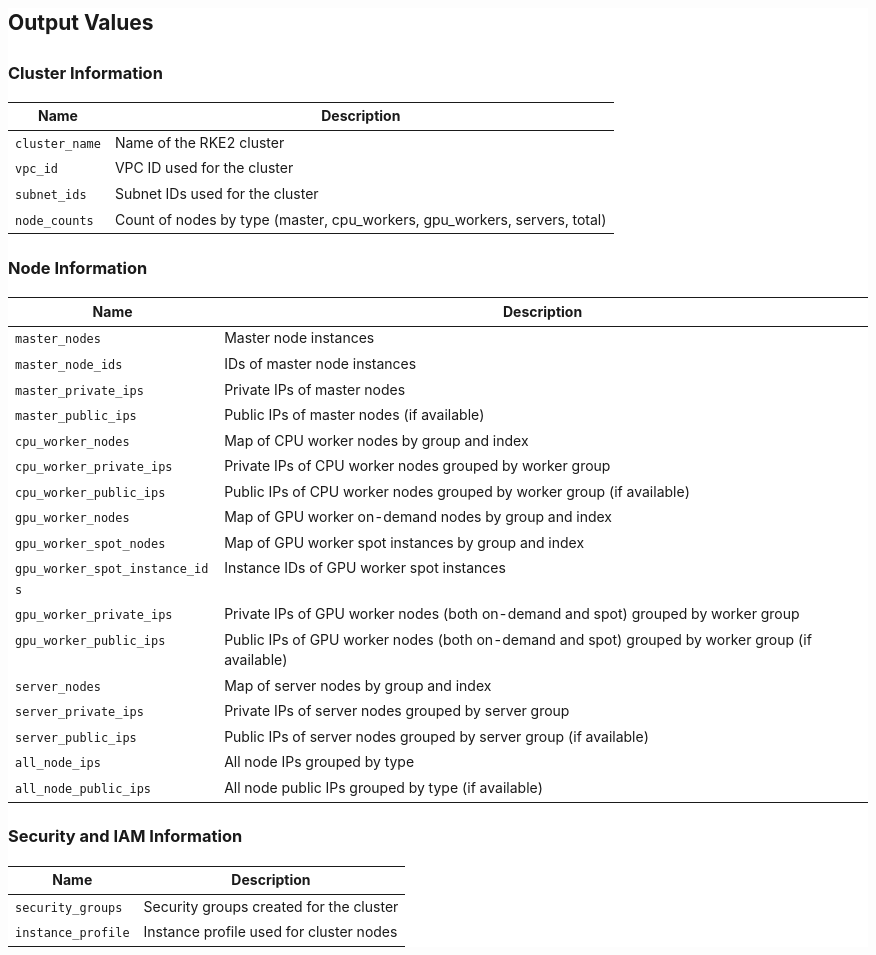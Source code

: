 ## Output Values

### Cluster Information

| Name | Description |
|------|-------------|
| `cluster_name` | Name of the RKE2 cluster |
| `vpc_id` | VPC ID used for the cluster |
| `subnet_ids` | Subnet IDs used for the cluster |
| `node_counts` | Count of nodes by type (master, cpu_workers, gpu_workers, servers, total) |

### Node Information

| Name | Description |
|------|-------------|
| `master_nodes` | Master node instances |
| `master_node_ids` | IDs of master node instances |
| `master_private_ips` | Private IPs of master nodes |
| `master_public_ips` | Public IPs of master nodes (if available) |
| `cpu_worker_nodes` | Map of CPU worker nodes by group and index |
| `cpu_worker_private_ips` | Private IPs of CPU worker nodes grouped by worker group |
| `cpu_worker_public_ips` | Public IPs of CPU worker nodes grouped by worker group (if available) |
| `gpu_worker_nodes` | Map of GPU worker on-demand nodes by group and index |
| `gpu_worker_spot_nodes` | Map of GPU worker spot instances by group and index |
| `gpu_worker_spot_instance_ids` | Instance IDs of GPU worker spot instances |
| `gpu_worker_private_ips` | Private IPs of GPU worker nodes (both on-demand and spot) grouped by worker group |
| `gpu_worker_public_ips` | Public IPs of GPU worker nodes (both on-demand and spot) grouped by worker group (if available) |
| `server_nodes` | Map of server nodes by group and index |
| `server_private_ips` | Private IPs of server nodes grouped by server group |
| `server_public_ips` | Public IPs of server nodes grouped by server group (if available) |
| `all_node_ips` | All node IPs grouped by type |
| `all_node_public_ips` | All node public IPs grouped by type (if available) |

### Security and IAM Information

| Name | Description |
|------|-------------|
| `security_groups` | Security groups created for the cluster |
| `instance_profile` | Instance profile used for cluster nodes |
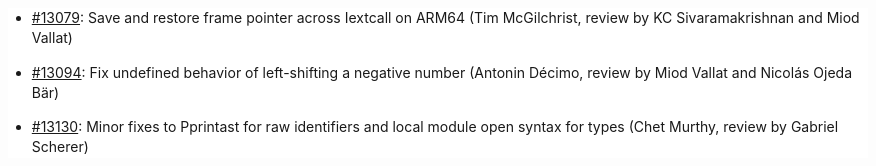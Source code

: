 - [#13079](https://github.com/ocaml/ocaml/issues/13079): Save and restore frame pointer across Iextcall on ARM64
  (Tim McGilchrist, review by KC Sivaramakrishnan and Miod Vallat)

- [#13094](https://github.com/ocaml/ocaml/issues/13094): Fix undefined behavior of left-shifting a negative number
  (Antonin Décimo, review by Miod Vallat and Nicolás Ojeda Bär)

- [#13130](https://github.com/ocaml/ocaml/issues/13130): Minor fixes to Pprintast for raw identifiers and local module open
  syntax for types
  (Chet Murthy, review by Gabriel Scherer)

_PROBLEM_
From the records above, show each line that contains the word "spot".

_RESULT OF THIS EXERCISE_
| `gpu_worker_spot_nodes` | Map of GPU worker spot instances by group and index |
| `gpu_worker_spot_instance_ids` | Instance IDs of GPU worker spot instances |
| `gpu_worker_private_ips` | Private IPs of GPU worker nodes (both on-demand and spot) grouped by worker group |
| `gpu_worker_public_ips` | Public IPs of GPU worker nodes (both on-demand and spot) grouped by worker group (if available) |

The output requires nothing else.